Rich asks, “Wait, you’re not surprised, are you?” I’m not surprised at all, but that doesn’t mean it stings any less.

I should be angry, right? I remember when the Sean Bell verdict came out and I just knew, “Oh, God, New York is gonna go up in flames.” And yet no one was fuming. It was like, “[Shrug] … No surprises here. That’s life.”

Rich asks again, “Are you surprised … that you ain’t shit?”

It hurts to hear it, and I say, “I’m not surprised, but who wants to be reminded?” What fat person wants to hear that they aren’t pleasing to the eye? Or what addict wants to hear they are a constant F-up? Who wants to be reminded that — shrug — that’s just the way it is? -Questlove: Trayvon Martin and I Ain’t Shit

I would recommend Questlove’s essay in New York Magazine as a must-read, but it isn’t enough to simply read it. People need to read it and learn from it.

  • BillAndersoot

    It’s a sad story, but what’s especially sad is that Quest Love seems to think it’s about him–what he looks like, his hair, the color of his skin, whatever. I feel sorry for him that he’s taking on others’ fears as if he was the cause of it.

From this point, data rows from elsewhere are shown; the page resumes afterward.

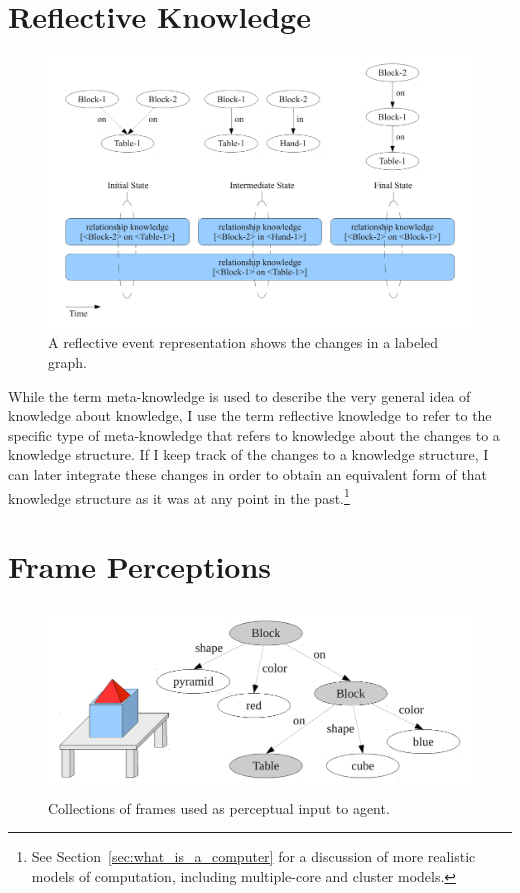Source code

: \section{Reflective Knowledge}

\begin{figure}[bth]
  \center
  \includegraphics[width=12cm]{gfx/reflective_event_representation}
  \caption[A reflective event representation]{A reflective event representation shows the changes in a labeled graph.}
  \label{fig:reflective_event_representation}
\end{figure}


While the term meta-knowledge is used to describe the very general
idea of knowledge about knowledge, I use the term reflective knowledge
to refer to the specific type of meta-knowledge that refers to
knowledge about the changes to a knowledge structure.  If I keep track
of the changes to a knowledge structure, I can later integrate these
changes in order to obtain an equivalent form of that knowledge
structure as it was at any point in the past.\footnote{See
  Section~\ref{sec:what_is_a_computer} for a discussion of more
  realistic models of computation, including multiple-core and cluster
  models.}




\section{Frame Perceptions}

\begin{figure}[bth]
  \center
  \includegraphics[height=5cm]{gfx/frame_perception}
  \caption[Collections of frames used as perceptual input to agent]{Collections of frames used as perceptual input to agent.}
  \label{fig:frame_perception}
\end{figure}

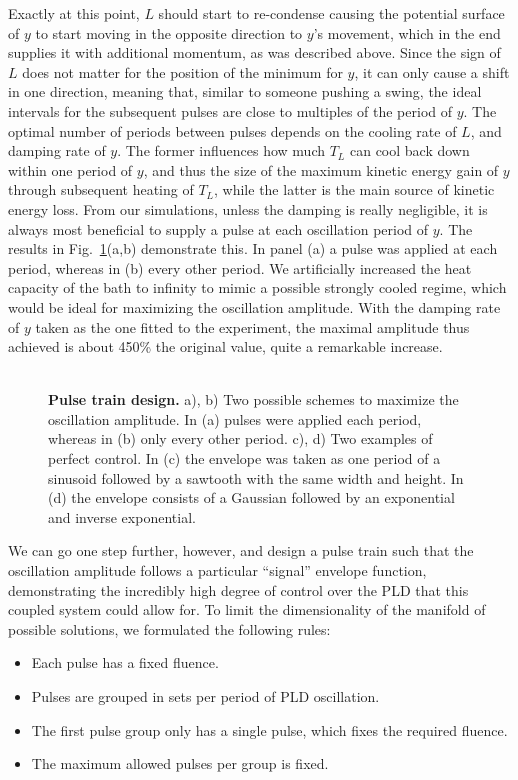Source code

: Exactly at this point, $L$ should start to re-condense causing the potential surface of $y$ to start moving in the opposite direction to $y$'s movement, which in the end supplies it with additional momentum, as was described above.
Since the sign of $L$ does not matter for the position of the minimum for $y$, it can only cause a shift in one direction, meaning that, similar to someone pushing a swing, the ideal intervals for the subsequent pulses are close to multiples of the period of $y$.
The optimal number of periods between pulses depends on the cooling rate of $L$, and damping rate of $y$.
The former influences how much $T_L$ can cool back down within one period of $y$, and thus the size of the maximum kinetic energy gain of $y$ through subsequent heating of $T_L$, while the latter is the main source of kinetic energy loss.
From our simulations, unless the damping is really negligible, it is always most beneficial to supply a pulse at each oscillation period of $y$.
The results in Fig.~\ref{fig:Cr_control}(a,b) demonstrate this. In panel (a) a pulse was applied at each  period, whereas in (b) every other period. 
We artificially increased the heat capacity of the bath to infinity to mimic a possible strongly cooled regime, which would be ideal for maximizing the oscillation amplitude.
With the damping rate of $y$ taken as the one fitted to the experiment, the maximal amplitude thus achieved is about 450\% the original value, quite a remarkable increase.  
\\\\
\begin{figure}
	\caption{\label{fig:Cr_control} {\bf Pulse train design.} a), b) Two possible schemes to maximize the oscillation amplitude. In (a) pulses were applied each period, whereas in (b) only every other period. c), d) Two examples of perfect control. In (c) the envelope was taken as one period of a sinusoid followed by a sawtooth with the same width and height. In (d) the envelope consists of a Gaussian followed by an exponential and inverse exponential.}
\end{figure}
We can go one step further, however, and design a pulse train such that the oscillation amplitude follows a particular ``signal'' envelope function, demonstrating the incredibly high degree of control over the PLD that this coupled system could allow for.  
To limit the dimensionality of the manifold of possible solutions, we formulated the following rules:
\begin{itemize}
	\item Each pulse has a fixed fluence.
	\item Pulses are grouped in sets per period of PLD oscillation.
	\item The first pulse group only has a single pulse, which fixes the required fluence.
	\item The maximum allowed pulses per group is fixed.
\end{itemize}
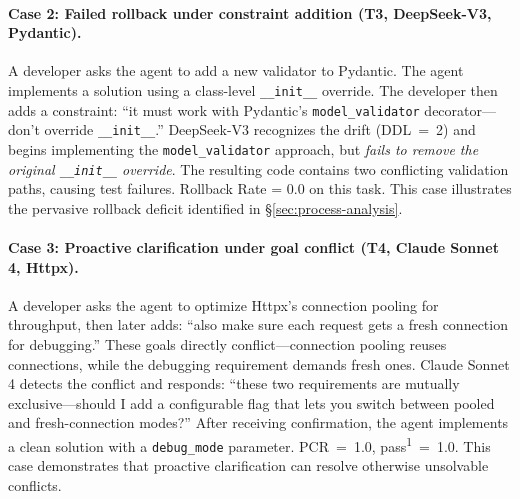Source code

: \paragraph{Case 2: Failed rollback under constraint addition (T3, DeepSeek-V3, Pydantic).}
A developer asks the agent to add a new validator to Pydantic. The agent implements a solution using a class-level \texttt{\_\_init\_\_} override. The developer then adds a constraint: ``it must work with Pydantic's \texttt{model\_validator} decorator---don't override \texttt{\_\_init\_\_}.'' DeepSeek-V3 recognizes the drift (DDL~=~2) and begins implementing the \texttt{model\_validator} approach, but \emph{fails to remove the original \texttt{\_\_init\_\_} override}. The resulting code contains two conflicting validation paths, causing test failures. Rollback Rate = 0.0 on this task. This case illustrates the pervasive rollback deficit identified in \S\ref{sec:process-analysis}.

\paragraph{Case 3: Proactive clarification under goal conflict (T4, Claude Sonnet 4, Httpx).}
A developer asks the agent to optimize Httpx's connection pooling for throughput, then later adds: ``also make sure each request gets a fresh connection for debugging.'' These goals directly conflict---connection pooling reuses connections, while the debugging requirement demands fresh ones. Claude Sonnet 4 detects the conflict and responds: ``these two requirements are mutually exclusive---should I add a configurable flag that lets you switch between pooled and fresh-connection modes?'' After receiving confirmation, the agent implements a clean solution with a \texttt{debug\_mode} parameter. PCR~=~1.0, pass\textsuperscript{1}~=~1.0. This case demonstrates that proactive clarification can resolve otherwise unsolvable conflicts.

    Last week, a friend and I went to a guy’s apartment to buy a guitar amp. We’re both white (he’s whiter than me–looks like McCaulay Culkin in his teen years.) Anyway, we rang the buzzer to the guy’s apartment but he didn’t answer. It was a nice day, so we decided to wait. This is uptown Minneapolis, nice neighborhood, nice building, two nice guys just hanging out talking. While we were waiting, a woman approached the door, looked at us, and passed us by. I saw her walk to the corner and then stand there for awhile, looking very distraught. After a couple of minutes, she came back, quickly stepped past us and, as she was reaching for the door handle, I heard her whimper. Actually whimper. Like a dog that’s afraid it’s gonna get hit. She gave us one last terrified glance, pulled the door closed behind her and ran up the stairs. It wasn’t us. We weren’t doing anything. It was her. She was scared of us for whatever reason. But I’m white, so I don’t need to wonder if I did something wrong. Like being born black, for instance. (I was being sarcastic there–did you catch that?)

    A few years back, I lived at Cedar Square West on Minneapolis’ West Bank. One day I got into the elevator and noticed two little girls, both black, already in the elevator. As soon as I stepped in, they huddled together and stared at me. The littlest one said to the other, “Look at that white man. I hope he don’t kill us.” I don’t know what kind of sick creep taught those little girls that a white man wanted to kill them, but it wasn’t me. I smiled at them, but I really didn’t know what to say. I just wanted them to stop being scared.

    I think maybe that’s what Quest wants too. For people to just stop being scared. Stop treating him weird. But it’s not his fault. It really isn’t.